El muchacho, apoyado contra la chimenea, se quedó observando a Cristina. Llevaba ésta un vestido ligero, como de percal, con cuadros rojos y blancos, muy sencillo. Se había peinado los cabellos estirándoselos con descuido por la espalda y atándoselos a la cabeza con una cinta roja. Calzaba unos zapatos de tacón de box-calf rojo. Montgomery atravesó la sala para seguir a su ama, tal vez con la intención de defenderla de cualquier enemigo por él imaginado que pudiera asaltarla en los pasillos.
Cristina volvió en seguida. Empezó a cerrar persianas. La sala quedó a media luz. Los rayos del sol eran tenues. Los últimos de la tarde.
—¡Vámonos! —dijo casi rozando con sus cabellos el rostro de muchacho.
David la tomó despreocupadamente de un brazo.
—Tengo el coche fuera.
Salieron por la puerta principal, por la del porche. Montgomery se quedó quieto, sentado junto a un rosal, tristísimo de ver partir a su ama. En el horizonte, el calor empapaba de rojo unas cuantas nubes. Las cigarras habían enmudecido. Las ranas y los grillos iniciaban sus primeros compases. Una moderna y complicada sinfonía.
—Si te parece bien, antes de ir a casa de tía Sara, damos una vuelta. Es temprano aún. Allí no se cena antes de las siete y media. —El coche de David era un «Simca» rojo. Un dos plazas.
—Me lo compró mamá cuando murió Jacky. Yo estaba entonces muy deprimido. La pobre tuvo que vender un terreno. El único que nos quedaba en una calle céntrica. A un precio de buitre.
Cristina llevaba bajo el brazo una chaquetilla de lana rosa. Pero tuvo que echársela por los hombros porque sintió frío. En aquellos instantes se parecía a Isabel. El resto era casi idéntico.
David sacó del bolsillo del pantalón un paquete de cigarrillos. Le ofreció uno a Cristina, que lo rechazó con una sonrisa. Él se lo llevó a los labios. Permaneció callado mirando el paisaje.

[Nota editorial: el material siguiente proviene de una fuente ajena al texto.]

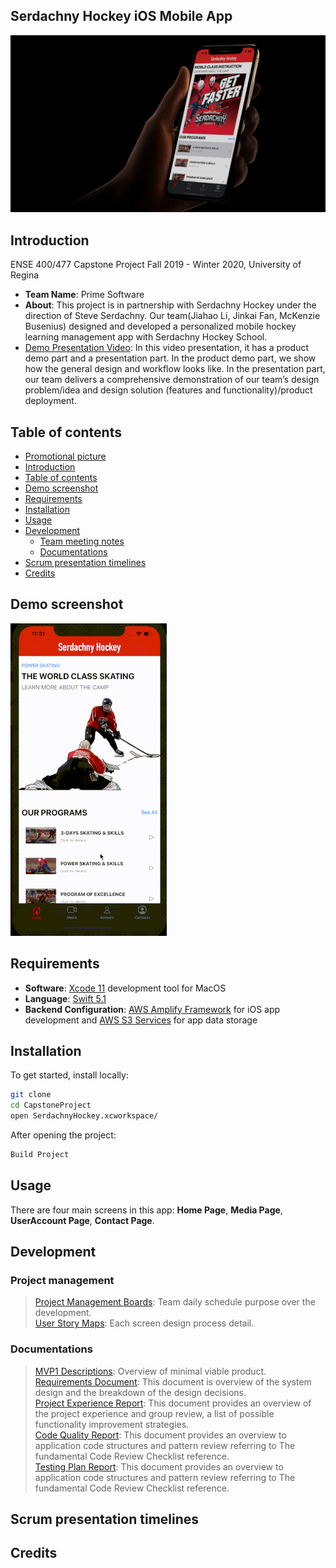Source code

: ## Serdachny Hockey iOS Mobile App

![alt text](images/iPhone-XS-Mockup-new.jpg "Serdachny Hockey IOS Moblie App")

## Introduction
ENSE 400/477 Capstone Project Fall 2019 - Winter 2020, University of Regina
- **Team Name**: Prime Software
- **About**: This project is in partnership with Serdachny Hockey under the direction of Steve Serdachny. Our team(Jiahao Li, Jinkai Fan, McKenzie Busenius) designed and developed a personalized mobile hockey learning management app with Serdachny Hockey School.
- [Demo Presentation Video](https://www.markdownguide.org/cheat-sheet/): In this video presentation, it has a product demo part and a presentation part. In the product demo part, we show how the general design and workflow looks like. In the presentation part, our team delivers a comprehensive demonstration of our team’s design problem/idea and design solution (features and functionality)/product deployment.

## Table of contents
- [Promotional picture](#serdachny-hockey-ios-mobile-app)
- [Introduction](#introduction)
- [Table of contents](#table-of-contents)
- [Demo screenshot](#demo-screenshot)
- [Requirements](#requirements)
- [Installation](#installation)
- [Usage](#usage)
- [Development](#development)
  - [Team meeting notes](#team-meeting-notes)
  - [Documentations](#documentations)
- [Scrum presentation timelines](#scrum-presentation-timelines)
- [Credits](#credits)

## Demo screenshot
![alt-text](images/project-demo.gif "Demo GIF")

## Requirements
- **Software**: [Xcode 11](https://developer.apple.com/xcode/) development tool for MacOS
- **Language**: [Swift 5.1](https://developer.apple.com/swift/)
- **Backend Configuration**: [AWS Amplify Framework](https://aws-amplify.github.io/docs/sdk/ios/start?ref=amplify-iOS-btn) for iOS app development and [AWS S3 Services](https://aws.amazon.com/s3/) for app data storage

## Installation
To get started, install locally:

```sh
git clone  
cd CapstoneProject  
open SerdachnyHockey.xcworkspace/
```
After opening the project:
```sh
Build Project
```

## Usage
There are four main screens in this app: **Home Page**, **Media Page**, **UserAccount Page**, **Contact Page**.

## Development
### Project management
> [Project Management Boards](ProcessAndProjectDocumentation/ProcessDocumentation/Project-Managment-Boards): Team daily schedule purpose over the development.  
> [User Story Maps](ProcessAndProjectDocumentation/ProcessDocumentation/User-Story-Maps): Each screen design process detail.

### Documentations
> [MVP1 Descriptions](ProcessAndProjectDocumentation/ProcessDocumentation/MVP_Descriptions.pdf): Overview of minimal viable product.  
> [Requirements Document](ProcessAndProjectDocumentation/ProjectDocumentation/Requirements_Document.docx): This document is overview of the system design and the breakdown of the design decisions.  
> [Project Experience Report](ExcecutiveSummaries/ProjectExperienceReport.pdf): This document provides an overview of the project experience and group review, a list of possible functionality improvement strategies.  
> [Code Quality Report](ExcecutiveSummaries/CodeQualityReport.pdf): This document provides an overview to application code structures and pattern review referring to The fundamental Code Review Checklist reference.  
> [Testing Plan Report](ProcessAndProjectDocumentation/ProjectDocumentation/Testing-Plan.docx): This document provides an overview to application code structures and pattern review referring to The fundamental Code Review Checklist reference.

## Scrum presentation timelines

## Credits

Cristina también parecía absorta. El juego de las olas, al bordear con sus espumas una franja plateada de mar, visto desde lo alto de la carretera con la interminable cadena amarilla que formaban las playas desiertas, invitaba al silencio. Para Cristina, el mar tenía algo vivo, inquietante, misterioso. Algo que venía a formar parte de su mundo. Algo que había compartido sus primeros años de encierro en el armario del pasillo. Para David, el mar tenía algo de muerte. Algo de cansancio y vejez que sólo podía traer a su mente recuerdos que él intentaba rechazar. El murmullo lejano de las olas, al desenrollarse en la arena de las playas, era suficiente para que despertara en él toda una secuencia de viejos recuerdos. Para que abriera, sin ninguna piedad, una herida que con frecuencia creía plenamente cicatrizada.